[Data to process]
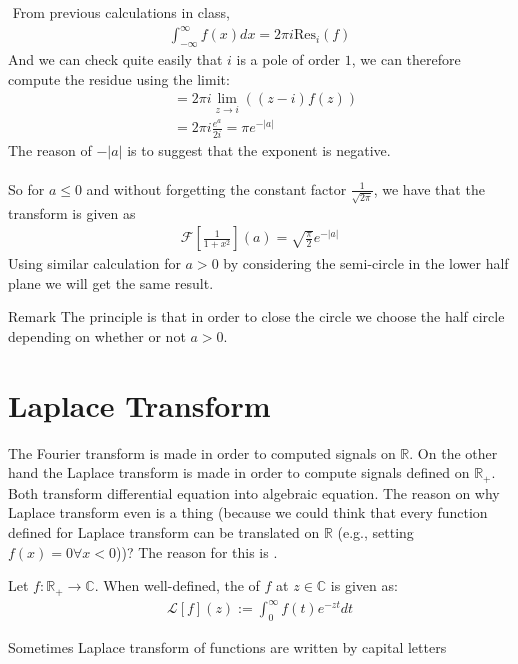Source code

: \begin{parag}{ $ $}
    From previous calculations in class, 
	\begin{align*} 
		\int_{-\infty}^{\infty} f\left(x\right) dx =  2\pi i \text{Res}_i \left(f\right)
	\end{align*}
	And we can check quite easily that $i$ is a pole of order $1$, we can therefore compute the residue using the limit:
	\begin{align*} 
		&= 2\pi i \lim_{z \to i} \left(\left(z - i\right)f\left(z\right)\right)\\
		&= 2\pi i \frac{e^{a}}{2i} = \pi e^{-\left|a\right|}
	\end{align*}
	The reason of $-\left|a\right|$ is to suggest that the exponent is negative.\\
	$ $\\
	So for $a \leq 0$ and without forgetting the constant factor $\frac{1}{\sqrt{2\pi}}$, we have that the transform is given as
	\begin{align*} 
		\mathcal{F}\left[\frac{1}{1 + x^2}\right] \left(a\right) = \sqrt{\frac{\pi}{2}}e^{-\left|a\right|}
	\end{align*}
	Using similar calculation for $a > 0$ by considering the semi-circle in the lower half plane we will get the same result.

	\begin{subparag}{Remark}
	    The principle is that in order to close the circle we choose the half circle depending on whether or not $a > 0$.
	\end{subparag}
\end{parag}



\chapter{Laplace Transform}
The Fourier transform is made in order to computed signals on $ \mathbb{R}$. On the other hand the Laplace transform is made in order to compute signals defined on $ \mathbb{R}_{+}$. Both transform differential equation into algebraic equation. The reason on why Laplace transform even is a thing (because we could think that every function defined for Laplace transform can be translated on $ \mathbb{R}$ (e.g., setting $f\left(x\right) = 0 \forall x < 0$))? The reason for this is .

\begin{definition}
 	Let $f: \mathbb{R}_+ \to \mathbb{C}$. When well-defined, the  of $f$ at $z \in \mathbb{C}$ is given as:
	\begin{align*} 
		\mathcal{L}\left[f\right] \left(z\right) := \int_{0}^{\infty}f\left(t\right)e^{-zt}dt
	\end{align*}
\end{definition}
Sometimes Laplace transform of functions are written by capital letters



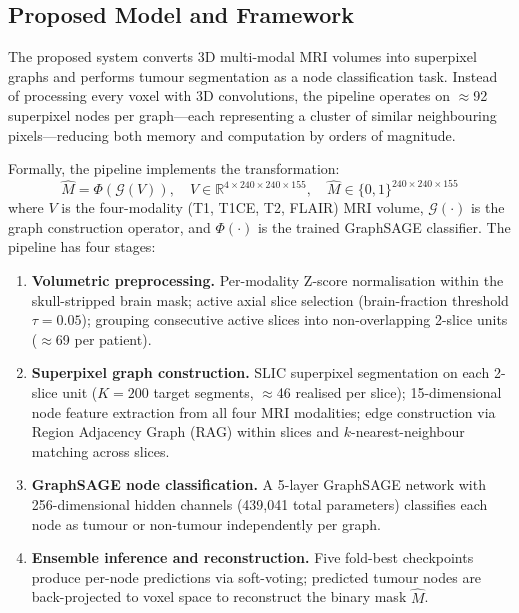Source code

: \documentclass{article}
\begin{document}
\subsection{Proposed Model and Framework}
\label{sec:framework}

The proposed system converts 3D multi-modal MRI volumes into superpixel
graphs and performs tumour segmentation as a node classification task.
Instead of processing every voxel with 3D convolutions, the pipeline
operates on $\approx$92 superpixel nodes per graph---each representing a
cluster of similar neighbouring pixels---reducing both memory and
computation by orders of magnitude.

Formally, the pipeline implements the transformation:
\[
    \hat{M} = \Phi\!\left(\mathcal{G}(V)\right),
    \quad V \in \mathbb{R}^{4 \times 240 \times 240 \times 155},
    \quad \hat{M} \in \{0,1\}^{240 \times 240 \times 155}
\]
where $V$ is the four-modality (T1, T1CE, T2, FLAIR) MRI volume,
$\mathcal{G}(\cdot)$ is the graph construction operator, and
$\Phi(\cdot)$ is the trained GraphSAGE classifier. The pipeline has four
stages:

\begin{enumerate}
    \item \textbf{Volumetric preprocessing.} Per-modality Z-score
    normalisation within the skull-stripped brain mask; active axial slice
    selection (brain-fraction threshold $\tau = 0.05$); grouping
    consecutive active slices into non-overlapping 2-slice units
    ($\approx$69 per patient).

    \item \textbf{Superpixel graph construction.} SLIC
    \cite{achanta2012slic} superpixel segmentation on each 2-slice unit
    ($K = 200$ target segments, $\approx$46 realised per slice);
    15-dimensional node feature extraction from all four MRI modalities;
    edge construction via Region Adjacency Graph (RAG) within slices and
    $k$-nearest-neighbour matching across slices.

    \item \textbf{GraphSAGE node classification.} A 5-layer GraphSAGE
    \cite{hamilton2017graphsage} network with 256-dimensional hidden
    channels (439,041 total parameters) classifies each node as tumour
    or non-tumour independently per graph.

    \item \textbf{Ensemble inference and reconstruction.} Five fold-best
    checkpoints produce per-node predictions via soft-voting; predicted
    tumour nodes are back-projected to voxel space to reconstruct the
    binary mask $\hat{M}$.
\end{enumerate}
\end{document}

[Exercise description] Make a tally of the lines in this material that hold the string "dimensional", then give that number without any other words.

[Answer box] 2